Material for the task START

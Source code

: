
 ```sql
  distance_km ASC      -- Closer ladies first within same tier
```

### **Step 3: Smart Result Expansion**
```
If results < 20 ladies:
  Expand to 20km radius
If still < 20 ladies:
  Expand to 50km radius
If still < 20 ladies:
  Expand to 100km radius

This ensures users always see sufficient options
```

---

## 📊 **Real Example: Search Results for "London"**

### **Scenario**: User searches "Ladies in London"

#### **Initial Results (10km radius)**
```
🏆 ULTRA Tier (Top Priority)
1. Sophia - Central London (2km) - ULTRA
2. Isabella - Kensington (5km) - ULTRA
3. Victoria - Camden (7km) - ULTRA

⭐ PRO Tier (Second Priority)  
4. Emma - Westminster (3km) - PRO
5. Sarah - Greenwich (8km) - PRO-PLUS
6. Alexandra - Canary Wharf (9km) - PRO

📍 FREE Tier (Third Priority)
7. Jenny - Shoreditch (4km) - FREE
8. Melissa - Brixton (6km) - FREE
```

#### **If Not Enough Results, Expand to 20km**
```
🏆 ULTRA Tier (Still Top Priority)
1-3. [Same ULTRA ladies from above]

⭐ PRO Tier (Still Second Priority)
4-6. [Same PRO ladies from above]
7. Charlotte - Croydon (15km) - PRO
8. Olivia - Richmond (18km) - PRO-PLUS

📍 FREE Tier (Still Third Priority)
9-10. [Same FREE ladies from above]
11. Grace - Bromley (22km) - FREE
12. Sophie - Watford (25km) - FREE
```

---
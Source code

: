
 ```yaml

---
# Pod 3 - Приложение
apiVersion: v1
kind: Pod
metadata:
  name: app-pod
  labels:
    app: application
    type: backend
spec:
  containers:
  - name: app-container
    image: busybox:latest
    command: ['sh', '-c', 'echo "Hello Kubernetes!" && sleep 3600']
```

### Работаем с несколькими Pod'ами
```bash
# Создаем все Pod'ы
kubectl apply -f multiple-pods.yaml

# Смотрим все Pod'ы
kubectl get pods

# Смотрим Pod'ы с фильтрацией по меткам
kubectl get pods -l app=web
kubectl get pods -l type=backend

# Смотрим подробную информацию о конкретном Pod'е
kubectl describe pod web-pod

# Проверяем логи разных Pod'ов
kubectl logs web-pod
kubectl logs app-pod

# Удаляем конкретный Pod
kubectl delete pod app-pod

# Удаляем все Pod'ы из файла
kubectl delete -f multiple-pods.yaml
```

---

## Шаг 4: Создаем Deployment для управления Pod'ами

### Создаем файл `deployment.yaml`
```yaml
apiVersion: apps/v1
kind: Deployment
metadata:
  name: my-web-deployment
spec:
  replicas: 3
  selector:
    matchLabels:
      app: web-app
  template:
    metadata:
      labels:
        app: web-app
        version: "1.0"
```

Material for the task END

:: Problem to solve ::
Each record must be output word for word.

:: Final answer ::
Source code

:
 ```sql
  distance_km ASC      -- Closer ladies first within same tier
```

### **Step 3: Smart Result Expansion**
```
If results < 20 ladies:
  Expand to 20km radius
If still < 20 ladies:
  Expand to 50km radius
If still < 20 ladies:
  Expand to 100km radius

This ensures users always see sufficient options
```

---

## 📊 **Real Example: Search Results for "London"**

### **Scenario**: User searches "Ladies in London"

#### **Initial Results (10km radius)**
```
🏆 ULTRA Tier (Top Priority)
1. Sophia - Central London (2km) - ULTRA
2. Isabella - Kensington (5km) - ULTRA
3. Victoria - Camden (7km) - ULTRA

⭐ PRO Tier (Second Priority)  
4. Emma - Westminster (3km) - PRO
5. Sarah - Greenwich (8km) - PRO-PLUS
6. Alexandra - Canary Wharf (9km) - PRO

📍 FREE Tier (Third Priority)
7. Jenny - Shoreditch (4km) - FREE
8. Melissa - Brixton (6km) - FREE
```

#### **If Not Enough Results, Expand to 20km**
```
🏆 ULTRA Tier (Still Top Priority)
1-3. [Same ULTRA ladies from above]

⭐ PRO Tier (Still Second Priority)
4-6. [Same PRO ladies from above]
7. Charlotte - Croydon (15km) - PRO
8. Olivia - Richmond (18km) - PRO-PLUS

📍 FREE Tier (Still Third Priority)
9-10. [Same FREE ladies from above]
11. Grace - Bromley (22km) - FREE
12. Sophie - Watford (25km) - FREE
```

---
Source code

:
 ```yaml

---
# Pod 3 - Приложение
apiVersion: v1
kind: Pod
metadata:
  name: app-pod
  labels:
    app: application
    type: backend
spec:
  containers:
  - name: app-container
    image: busybox:latest
    command: ['sh', '-c', 'echo "Hello Kubernetes!" && sleep 3600']
```

### Работаем с несколькими Pod'ами
```bash
# Создаем все Pod'ы
kubectl apply -f multiple-pods.yaml

# Смотрим все Pod'ы
kubectl get pods

# Смотрим Pod'ы с фильтрацией по меткам
kubectl get pods -l app=web
kubectl get pods -l type=backend

# Смотрим подробную информацию о конкретном Pod'е
kubectl describe pod web-pod

# Проверяем логи разных Pod'ов
kubectl logs web-pod
kubectl logs app-pod

# Удаляем конкретный Pod
kubectl delete pod app-pod

# Удаляем все Pod'ы из файла
kubectl delete -f multiple-pods.yaml
```

---

## Шаг 4: Создаем Deployment для управления Pod'ами

### Создаем файл `deployment.yaml`
```yaml
apiVersion: apps/v1
kind: Deployment
metadata:
  name: my-web-deployment
spec:
  replicas: 3
  selector:
    matchLabels:
      app: web-app
  template:
    metadata:
      labels:
        app: web-app
        version: "1.0"
```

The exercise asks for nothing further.